__BRIEF__.
The answer consists of one number: how many lines of the data below include the string "case".

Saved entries
++++++++++

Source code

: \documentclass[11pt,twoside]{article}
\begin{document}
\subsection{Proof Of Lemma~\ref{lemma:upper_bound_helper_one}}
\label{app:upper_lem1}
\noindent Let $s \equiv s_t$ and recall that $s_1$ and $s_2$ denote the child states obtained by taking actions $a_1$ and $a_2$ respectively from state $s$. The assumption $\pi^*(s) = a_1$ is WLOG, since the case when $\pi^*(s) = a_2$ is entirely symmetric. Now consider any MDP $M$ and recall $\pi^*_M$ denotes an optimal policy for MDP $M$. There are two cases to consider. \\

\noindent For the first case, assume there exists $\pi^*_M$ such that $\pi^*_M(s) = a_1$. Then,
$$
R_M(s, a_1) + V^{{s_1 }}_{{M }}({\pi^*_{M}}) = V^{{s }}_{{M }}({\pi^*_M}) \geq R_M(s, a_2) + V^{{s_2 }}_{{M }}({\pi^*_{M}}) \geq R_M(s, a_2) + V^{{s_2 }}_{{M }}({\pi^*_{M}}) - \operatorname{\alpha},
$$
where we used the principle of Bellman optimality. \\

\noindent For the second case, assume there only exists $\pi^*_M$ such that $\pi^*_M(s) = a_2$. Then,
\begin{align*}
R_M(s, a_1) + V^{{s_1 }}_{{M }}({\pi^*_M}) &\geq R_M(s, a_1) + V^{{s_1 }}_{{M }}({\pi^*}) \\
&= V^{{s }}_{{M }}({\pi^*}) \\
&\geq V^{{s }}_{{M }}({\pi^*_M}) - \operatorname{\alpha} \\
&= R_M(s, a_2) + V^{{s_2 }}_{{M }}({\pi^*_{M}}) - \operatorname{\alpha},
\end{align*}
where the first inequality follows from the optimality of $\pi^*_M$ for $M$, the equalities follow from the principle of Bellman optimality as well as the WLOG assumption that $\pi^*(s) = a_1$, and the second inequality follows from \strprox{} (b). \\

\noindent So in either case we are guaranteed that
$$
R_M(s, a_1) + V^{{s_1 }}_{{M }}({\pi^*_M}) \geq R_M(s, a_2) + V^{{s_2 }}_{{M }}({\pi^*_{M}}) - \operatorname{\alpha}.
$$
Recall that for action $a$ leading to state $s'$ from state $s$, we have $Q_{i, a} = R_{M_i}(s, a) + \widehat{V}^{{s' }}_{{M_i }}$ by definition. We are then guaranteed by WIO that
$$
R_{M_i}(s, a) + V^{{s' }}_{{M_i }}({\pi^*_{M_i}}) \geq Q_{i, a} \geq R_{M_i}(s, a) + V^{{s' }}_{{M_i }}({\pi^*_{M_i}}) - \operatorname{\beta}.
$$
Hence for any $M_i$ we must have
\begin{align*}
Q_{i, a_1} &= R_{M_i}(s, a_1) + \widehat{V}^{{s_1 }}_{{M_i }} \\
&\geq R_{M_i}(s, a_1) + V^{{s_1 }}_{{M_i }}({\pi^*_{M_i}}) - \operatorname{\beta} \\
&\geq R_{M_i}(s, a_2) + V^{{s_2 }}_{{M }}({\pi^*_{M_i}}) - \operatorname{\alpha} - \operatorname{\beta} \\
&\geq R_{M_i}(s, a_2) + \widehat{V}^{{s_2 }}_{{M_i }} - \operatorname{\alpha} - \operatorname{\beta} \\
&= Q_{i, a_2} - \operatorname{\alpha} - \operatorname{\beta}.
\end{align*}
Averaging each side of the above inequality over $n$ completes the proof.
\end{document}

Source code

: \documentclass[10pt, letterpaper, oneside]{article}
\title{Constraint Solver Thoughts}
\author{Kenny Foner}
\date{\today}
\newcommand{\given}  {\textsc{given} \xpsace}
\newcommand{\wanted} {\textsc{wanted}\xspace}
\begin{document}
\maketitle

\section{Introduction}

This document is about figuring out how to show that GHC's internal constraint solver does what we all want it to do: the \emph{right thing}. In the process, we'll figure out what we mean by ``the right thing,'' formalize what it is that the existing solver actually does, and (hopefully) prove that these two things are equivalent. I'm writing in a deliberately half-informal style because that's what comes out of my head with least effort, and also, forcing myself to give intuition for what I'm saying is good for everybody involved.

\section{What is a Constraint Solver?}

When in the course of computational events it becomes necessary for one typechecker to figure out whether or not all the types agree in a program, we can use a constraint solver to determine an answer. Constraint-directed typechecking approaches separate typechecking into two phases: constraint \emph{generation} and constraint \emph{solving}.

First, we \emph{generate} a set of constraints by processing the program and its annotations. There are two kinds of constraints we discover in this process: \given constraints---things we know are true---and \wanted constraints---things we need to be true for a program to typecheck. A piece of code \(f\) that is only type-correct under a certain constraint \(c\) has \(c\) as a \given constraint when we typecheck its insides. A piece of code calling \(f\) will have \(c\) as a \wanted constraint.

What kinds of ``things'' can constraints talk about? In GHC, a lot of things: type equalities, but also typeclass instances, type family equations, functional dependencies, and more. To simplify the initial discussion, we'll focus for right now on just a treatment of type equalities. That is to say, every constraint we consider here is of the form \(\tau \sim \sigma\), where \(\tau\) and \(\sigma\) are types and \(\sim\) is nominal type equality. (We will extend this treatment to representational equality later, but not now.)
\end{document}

++++++++++

__PROBLEM SOLUTION__.
4